Among the entries below, one line contains "Its usage is" and another contains "1. Install the". Transcribe those two lines and every line between them, exactly.

Material provided START

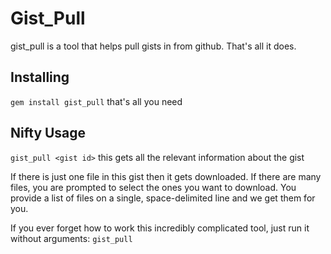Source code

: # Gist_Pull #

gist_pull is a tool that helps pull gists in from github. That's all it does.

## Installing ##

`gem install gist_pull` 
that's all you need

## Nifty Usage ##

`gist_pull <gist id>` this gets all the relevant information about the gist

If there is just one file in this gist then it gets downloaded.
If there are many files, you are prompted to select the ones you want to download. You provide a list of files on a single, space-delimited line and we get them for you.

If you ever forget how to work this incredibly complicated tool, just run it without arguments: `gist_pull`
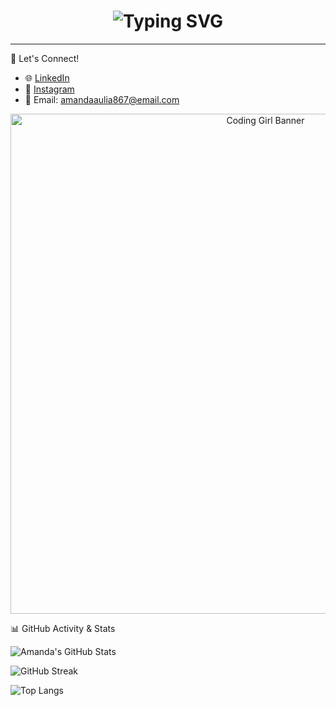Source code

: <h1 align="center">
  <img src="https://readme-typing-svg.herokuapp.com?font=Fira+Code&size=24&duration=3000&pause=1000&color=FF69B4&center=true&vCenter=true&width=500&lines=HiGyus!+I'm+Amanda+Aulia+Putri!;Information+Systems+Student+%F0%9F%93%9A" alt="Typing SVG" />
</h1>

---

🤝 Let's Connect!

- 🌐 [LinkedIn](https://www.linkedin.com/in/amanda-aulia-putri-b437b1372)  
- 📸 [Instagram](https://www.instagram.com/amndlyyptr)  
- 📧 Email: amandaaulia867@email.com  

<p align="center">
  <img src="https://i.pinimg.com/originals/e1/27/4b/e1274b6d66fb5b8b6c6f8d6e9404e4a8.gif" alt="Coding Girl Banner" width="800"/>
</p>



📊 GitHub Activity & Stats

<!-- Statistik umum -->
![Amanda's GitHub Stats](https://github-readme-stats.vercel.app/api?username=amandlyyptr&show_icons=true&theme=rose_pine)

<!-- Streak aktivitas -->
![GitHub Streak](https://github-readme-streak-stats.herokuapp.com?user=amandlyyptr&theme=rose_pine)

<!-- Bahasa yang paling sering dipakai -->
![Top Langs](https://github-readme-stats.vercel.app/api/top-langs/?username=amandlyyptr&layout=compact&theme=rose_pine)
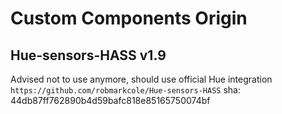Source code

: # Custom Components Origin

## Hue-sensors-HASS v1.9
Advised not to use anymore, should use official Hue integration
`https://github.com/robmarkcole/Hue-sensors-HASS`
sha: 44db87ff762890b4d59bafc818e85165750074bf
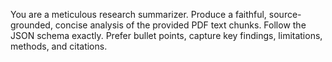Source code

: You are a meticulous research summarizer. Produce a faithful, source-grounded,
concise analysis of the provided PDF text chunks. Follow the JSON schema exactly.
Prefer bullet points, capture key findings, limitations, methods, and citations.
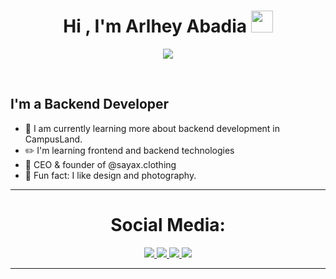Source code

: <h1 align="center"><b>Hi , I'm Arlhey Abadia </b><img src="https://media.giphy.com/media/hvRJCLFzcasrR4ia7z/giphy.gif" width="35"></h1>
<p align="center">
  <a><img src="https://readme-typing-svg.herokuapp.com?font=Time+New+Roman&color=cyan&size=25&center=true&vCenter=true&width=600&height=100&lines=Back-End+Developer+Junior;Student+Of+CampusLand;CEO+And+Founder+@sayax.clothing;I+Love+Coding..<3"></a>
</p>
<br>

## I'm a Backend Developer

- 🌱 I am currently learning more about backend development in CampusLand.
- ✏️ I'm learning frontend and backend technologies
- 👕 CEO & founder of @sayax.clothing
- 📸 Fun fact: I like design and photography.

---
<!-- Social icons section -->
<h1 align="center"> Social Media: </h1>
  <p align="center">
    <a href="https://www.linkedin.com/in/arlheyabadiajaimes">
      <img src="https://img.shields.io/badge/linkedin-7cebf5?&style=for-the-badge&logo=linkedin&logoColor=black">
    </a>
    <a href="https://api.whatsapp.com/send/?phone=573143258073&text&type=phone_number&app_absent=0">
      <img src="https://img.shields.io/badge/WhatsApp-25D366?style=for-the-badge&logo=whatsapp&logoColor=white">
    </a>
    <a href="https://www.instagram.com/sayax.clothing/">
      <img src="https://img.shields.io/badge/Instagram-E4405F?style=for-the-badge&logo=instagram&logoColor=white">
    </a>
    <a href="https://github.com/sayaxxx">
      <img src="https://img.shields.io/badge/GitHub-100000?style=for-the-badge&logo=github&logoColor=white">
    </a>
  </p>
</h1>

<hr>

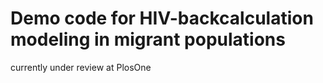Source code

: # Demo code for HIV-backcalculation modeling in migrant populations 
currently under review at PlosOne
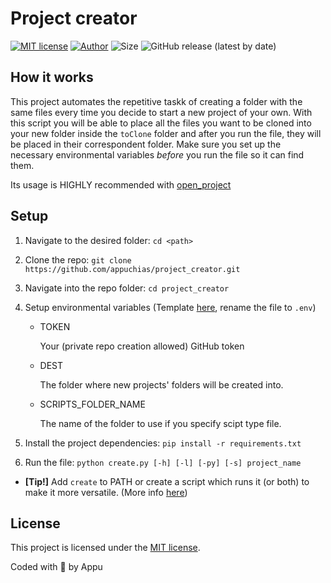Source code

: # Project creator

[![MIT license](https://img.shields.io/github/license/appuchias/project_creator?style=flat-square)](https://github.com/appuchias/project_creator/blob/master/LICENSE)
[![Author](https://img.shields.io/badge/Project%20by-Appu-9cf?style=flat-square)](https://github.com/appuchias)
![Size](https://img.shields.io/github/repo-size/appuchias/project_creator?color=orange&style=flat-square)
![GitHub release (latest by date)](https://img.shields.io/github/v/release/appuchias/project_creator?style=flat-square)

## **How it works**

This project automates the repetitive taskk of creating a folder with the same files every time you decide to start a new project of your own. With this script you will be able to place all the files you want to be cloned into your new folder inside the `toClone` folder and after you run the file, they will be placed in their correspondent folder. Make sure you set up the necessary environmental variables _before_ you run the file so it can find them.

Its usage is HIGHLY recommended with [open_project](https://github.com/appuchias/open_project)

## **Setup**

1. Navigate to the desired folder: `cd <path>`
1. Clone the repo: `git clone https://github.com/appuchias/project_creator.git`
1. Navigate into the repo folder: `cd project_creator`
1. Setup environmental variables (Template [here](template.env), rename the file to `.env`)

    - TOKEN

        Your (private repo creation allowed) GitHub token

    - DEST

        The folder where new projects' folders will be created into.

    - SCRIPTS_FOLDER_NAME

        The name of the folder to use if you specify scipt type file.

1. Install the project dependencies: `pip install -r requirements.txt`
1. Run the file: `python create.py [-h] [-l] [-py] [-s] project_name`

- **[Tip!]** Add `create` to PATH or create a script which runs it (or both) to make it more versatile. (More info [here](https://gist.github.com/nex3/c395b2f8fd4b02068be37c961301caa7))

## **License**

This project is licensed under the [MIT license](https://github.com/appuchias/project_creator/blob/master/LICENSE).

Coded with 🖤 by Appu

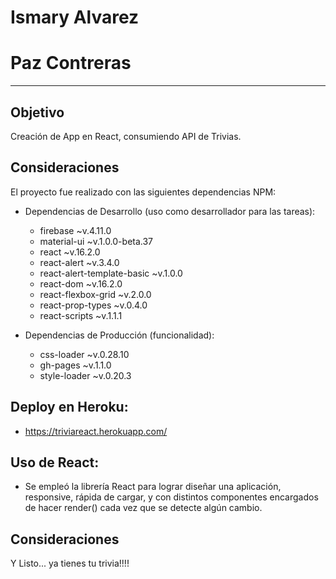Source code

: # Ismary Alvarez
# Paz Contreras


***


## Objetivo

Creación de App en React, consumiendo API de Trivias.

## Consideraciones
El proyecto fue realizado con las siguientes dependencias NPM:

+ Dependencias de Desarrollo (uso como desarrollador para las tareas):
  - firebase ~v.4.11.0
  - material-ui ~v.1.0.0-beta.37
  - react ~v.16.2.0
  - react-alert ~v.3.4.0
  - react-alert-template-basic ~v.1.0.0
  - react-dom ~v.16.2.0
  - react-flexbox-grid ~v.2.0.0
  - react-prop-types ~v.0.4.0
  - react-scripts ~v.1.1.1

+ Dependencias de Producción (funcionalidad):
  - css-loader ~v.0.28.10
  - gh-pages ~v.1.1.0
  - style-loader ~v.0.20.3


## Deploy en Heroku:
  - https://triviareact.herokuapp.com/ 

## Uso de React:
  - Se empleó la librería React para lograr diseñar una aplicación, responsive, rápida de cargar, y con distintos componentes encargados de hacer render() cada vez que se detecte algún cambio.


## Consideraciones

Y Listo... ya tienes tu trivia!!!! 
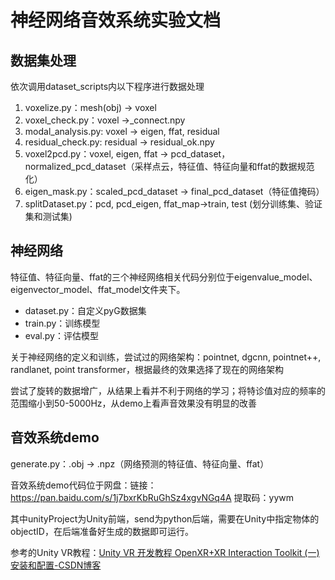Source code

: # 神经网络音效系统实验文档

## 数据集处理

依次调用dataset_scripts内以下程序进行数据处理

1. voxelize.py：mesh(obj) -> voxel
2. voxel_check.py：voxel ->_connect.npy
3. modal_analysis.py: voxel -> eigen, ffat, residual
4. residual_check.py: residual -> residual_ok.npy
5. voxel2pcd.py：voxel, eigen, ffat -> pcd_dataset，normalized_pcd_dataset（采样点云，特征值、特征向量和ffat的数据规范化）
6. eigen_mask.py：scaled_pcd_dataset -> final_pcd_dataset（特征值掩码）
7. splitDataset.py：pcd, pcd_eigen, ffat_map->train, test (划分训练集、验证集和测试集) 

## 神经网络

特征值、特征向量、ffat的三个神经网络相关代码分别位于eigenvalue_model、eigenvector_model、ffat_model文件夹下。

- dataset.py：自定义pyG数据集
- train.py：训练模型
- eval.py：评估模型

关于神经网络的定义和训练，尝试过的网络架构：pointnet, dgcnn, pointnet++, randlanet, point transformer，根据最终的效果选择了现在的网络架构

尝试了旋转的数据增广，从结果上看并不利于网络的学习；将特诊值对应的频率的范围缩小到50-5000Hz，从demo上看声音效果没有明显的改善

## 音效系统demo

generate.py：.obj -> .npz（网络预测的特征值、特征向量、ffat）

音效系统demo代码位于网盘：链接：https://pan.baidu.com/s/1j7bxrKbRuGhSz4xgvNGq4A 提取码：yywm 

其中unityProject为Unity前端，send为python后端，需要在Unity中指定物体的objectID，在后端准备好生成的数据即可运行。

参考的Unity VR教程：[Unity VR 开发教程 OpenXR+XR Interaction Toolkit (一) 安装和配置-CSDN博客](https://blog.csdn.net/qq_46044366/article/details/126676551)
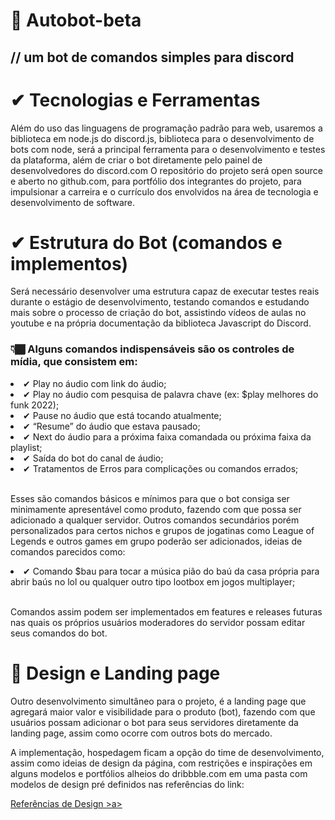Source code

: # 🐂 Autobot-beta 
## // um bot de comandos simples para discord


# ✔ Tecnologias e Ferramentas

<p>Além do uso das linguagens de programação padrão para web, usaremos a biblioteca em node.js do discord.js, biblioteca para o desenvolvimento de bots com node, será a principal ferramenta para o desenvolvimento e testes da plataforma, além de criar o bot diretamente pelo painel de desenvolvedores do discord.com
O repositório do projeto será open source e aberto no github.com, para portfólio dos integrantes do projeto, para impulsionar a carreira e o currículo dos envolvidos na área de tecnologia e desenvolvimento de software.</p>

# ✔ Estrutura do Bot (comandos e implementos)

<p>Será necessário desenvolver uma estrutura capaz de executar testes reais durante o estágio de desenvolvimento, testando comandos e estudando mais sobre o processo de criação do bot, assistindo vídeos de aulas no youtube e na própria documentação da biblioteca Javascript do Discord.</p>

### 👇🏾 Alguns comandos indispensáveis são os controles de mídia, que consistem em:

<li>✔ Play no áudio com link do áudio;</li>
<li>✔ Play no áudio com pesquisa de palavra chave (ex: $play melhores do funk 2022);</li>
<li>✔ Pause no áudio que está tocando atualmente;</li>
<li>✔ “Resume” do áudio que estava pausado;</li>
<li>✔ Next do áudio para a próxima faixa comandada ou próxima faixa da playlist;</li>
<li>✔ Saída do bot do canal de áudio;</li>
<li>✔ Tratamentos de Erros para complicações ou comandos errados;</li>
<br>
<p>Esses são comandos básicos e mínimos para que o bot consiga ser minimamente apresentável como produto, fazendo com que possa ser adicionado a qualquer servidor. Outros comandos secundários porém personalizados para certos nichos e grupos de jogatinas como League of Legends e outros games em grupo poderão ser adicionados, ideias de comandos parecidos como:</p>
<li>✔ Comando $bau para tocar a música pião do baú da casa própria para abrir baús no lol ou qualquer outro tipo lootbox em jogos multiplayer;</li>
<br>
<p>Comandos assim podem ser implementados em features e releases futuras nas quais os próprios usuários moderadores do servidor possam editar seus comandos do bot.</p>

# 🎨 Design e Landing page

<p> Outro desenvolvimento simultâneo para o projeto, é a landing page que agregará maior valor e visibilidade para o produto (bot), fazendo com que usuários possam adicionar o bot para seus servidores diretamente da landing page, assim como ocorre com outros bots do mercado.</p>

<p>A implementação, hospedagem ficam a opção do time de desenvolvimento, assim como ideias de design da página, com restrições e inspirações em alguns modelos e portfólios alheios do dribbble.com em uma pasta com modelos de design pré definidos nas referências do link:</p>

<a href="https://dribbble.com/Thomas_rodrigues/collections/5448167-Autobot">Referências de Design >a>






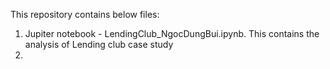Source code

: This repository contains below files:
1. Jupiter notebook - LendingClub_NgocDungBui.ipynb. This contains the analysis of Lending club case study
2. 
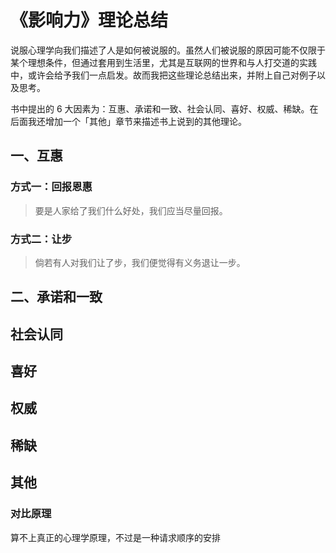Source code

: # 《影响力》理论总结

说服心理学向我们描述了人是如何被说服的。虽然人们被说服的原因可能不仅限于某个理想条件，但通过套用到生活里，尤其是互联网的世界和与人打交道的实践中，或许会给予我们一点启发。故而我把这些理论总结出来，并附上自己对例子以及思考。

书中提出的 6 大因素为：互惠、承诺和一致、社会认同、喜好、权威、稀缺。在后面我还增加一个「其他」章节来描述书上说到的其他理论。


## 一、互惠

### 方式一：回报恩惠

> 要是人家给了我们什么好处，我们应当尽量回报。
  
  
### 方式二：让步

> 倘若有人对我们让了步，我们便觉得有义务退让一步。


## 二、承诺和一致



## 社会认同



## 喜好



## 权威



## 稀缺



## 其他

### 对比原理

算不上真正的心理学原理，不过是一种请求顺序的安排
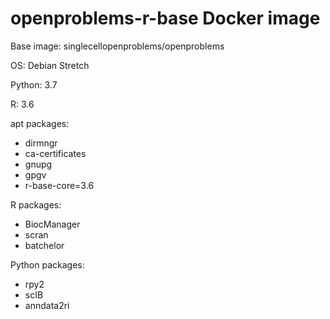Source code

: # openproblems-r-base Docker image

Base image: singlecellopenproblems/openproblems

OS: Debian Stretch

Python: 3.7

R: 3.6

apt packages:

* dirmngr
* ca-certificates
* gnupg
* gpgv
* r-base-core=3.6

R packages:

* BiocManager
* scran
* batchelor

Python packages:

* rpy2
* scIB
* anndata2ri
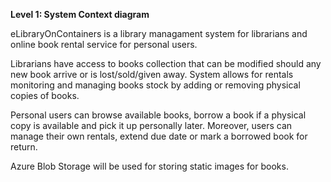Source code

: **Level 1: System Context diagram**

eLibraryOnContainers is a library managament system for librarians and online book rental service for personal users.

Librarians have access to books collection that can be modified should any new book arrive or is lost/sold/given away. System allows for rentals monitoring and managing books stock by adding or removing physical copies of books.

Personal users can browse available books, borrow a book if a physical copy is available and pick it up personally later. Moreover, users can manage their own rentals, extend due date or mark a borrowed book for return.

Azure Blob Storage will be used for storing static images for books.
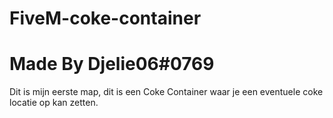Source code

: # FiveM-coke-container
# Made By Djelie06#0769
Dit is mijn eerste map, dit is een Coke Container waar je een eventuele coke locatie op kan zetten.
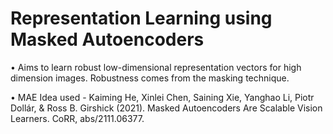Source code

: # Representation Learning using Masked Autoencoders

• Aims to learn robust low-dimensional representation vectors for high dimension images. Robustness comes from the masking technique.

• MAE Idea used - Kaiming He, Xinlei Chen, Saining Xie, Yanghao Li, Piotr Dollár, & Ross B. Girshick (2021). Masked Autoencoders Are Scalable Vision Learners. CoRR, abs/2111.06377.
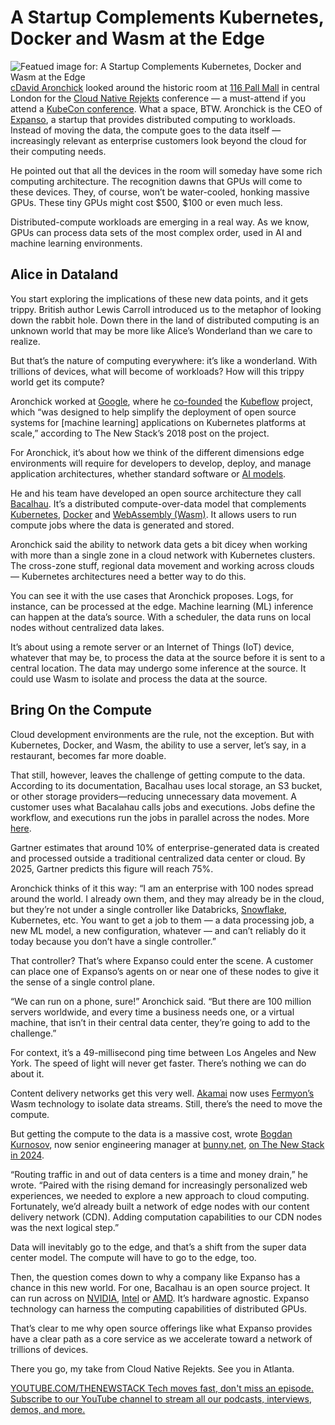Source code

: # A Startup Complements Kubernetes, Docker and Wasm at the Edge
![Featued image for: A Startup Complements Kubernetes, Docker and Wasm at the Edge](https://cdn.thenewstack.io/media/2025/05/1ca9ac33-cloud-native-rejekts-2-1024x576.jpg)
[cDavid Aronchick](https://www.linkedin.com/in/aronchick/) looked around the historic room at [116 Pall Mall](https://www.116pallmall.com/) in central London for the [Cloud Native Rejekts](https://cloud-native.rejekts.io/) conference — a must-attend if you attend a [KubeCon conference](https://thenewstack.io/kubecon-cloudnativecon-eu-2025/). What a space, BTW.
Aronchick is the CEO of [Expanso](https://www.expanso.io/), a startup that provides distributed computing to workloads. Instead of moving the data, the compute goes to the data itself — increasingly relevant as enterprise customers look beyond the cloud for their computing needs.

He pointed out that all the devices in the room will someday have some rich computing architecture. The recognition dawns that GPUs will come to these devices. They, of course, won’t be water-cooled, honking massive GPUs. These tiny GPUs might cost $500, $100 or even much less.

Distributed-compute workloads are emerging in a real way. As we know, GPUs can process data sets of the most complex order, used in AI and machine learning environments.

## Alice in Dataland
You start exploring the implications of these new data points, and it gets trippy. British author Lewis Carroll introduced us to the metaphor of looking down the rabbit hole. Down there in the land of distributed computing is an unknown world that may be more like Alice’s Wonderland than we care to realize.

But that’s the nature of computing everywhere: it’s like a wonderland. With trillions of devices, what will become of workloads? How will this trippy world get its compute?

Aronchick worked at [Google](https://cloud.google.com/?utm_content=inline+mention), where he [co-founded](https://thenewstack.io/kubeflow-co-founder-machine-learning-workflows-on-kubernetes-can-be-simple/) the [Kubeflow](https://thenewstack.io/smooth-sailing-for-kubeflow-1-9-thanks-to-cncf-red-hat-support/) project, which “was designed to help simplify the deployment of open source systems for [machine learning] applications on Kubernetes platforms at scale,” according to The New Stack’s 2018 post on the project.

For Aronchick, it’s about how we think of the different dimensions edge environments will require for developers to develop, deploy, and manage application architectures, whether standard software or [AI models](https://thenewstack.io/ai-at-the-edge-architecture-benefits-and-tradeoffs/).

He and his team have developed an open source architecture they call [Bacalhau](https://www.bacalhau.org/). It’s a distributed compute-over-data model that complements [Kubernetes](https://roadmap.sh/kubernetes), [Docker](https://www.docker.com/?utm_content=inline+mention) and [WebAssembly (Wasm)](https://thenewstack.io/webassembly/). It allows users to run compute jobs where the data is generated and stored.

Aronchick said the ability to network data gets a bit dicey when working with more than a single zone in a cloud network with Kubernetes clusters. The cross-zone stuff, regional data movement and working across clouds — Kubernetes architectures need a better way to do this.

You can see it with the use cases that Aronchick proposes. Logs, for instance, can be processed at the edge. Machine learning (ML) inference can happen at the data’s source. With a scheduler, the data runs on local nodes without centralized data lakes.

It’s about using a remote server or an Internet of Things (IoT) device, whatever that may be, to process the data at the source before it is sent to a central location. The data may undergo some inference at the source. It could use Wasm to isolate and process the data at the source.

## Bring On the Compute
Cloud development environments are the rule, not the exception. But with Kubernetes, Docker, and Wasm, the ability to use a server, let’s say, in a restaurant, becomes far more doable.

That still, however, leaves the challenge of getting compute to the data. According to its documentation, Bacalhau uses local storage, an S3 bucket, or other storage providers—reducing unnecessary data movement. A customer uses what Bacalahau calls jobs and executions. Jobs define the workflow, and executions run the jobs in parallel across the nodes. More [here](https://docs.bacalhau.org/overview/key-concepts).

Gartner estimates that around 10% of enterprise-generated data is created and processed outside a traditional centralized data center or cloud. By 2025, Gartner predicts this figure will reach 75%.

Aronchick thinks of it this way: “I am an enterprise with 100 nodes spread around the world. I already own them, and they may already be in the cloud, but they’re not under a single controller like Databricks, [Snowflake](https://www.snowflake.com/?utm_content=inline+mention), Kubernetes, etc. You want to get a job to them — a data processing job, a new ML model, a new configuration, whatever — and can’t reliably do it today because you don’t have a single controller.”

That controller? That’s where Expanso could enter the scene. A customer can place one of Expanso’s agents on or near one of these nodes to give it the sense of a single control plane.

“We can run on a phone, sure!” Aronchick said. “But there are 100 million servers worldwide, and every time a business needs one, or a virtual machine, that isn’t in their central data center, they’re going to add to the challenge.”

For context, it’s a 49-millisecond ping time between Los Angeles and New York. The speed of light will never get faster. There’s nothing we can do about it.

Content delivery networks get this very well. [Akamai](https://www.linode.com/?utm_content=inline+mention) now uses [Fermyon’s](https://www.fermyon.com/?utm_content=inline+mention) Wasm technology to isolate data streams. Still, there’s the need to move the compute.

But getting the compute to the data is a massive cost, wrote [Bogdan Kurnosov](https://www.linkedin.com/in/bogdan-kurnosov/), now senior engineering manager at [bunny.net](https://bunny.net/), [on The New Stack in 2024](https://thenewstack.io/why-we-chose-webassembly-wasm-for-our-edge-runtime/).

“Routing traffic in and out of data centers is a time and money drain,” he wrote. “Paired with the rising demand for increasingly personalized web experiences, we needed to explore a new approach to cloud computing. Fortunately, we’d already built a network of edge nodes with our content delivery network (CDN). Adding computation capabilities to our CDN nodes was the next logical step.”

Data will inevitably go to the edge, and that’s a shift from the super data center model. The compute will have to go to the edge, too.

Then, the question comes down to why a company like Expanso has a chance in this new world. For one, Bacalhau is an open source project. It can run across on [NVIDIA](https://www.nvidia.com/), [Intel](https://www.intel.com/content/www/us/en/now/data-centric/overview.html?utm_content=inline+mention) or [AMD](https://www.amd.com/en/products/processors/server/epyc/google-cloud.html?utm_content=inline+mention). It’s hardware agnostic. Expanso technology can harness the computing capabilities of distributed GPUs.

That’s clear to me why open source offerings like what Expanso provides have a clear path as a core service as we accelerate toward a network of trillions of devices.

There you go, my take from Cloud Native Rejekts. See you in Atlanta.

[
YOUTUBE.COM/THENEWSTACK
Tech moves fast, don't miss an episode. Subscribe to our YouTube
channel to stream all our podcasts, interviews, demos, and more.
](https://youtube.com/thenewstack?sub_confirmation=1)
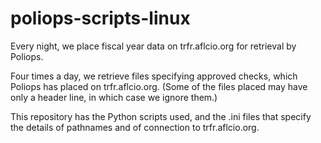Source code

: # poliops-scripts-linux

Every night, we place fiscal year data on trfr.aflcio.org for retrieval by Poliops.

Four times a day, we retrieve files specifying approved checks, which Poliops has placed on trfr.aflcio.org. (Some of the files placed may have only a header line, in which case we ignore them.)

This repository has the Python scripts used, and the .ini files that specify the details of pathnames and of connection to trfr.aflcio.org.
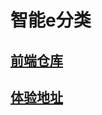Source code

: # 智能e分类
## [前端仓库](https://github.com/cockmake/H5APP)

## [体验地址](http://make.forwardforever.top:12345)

Material provided END

◆ Exercise result:
Its usage is HIGHLY recommended with [open_project](https://github.com/appuchias/open_project)

## **Setup**

1. Navigate to the desired folder: `cd <path>`
1. Clone the repo: `git clone https://github.com/appuchias/project_creator.git`
1. Navigate into the repo folder: `cd project_creator`
1. Setup environmental variables (Template [here](template.env), rename the file to `.env`)

    - TOKEN

        Your (private repo creation allowed) GitHub token

    - DEST

        The folder where new projects' folders will be created into.

    - SCRIPTS_FOLDER_NAME

        The name of the folder to use if you specify scipt type file.

1. Install the project dependencies: `pip install -r requirements.txt`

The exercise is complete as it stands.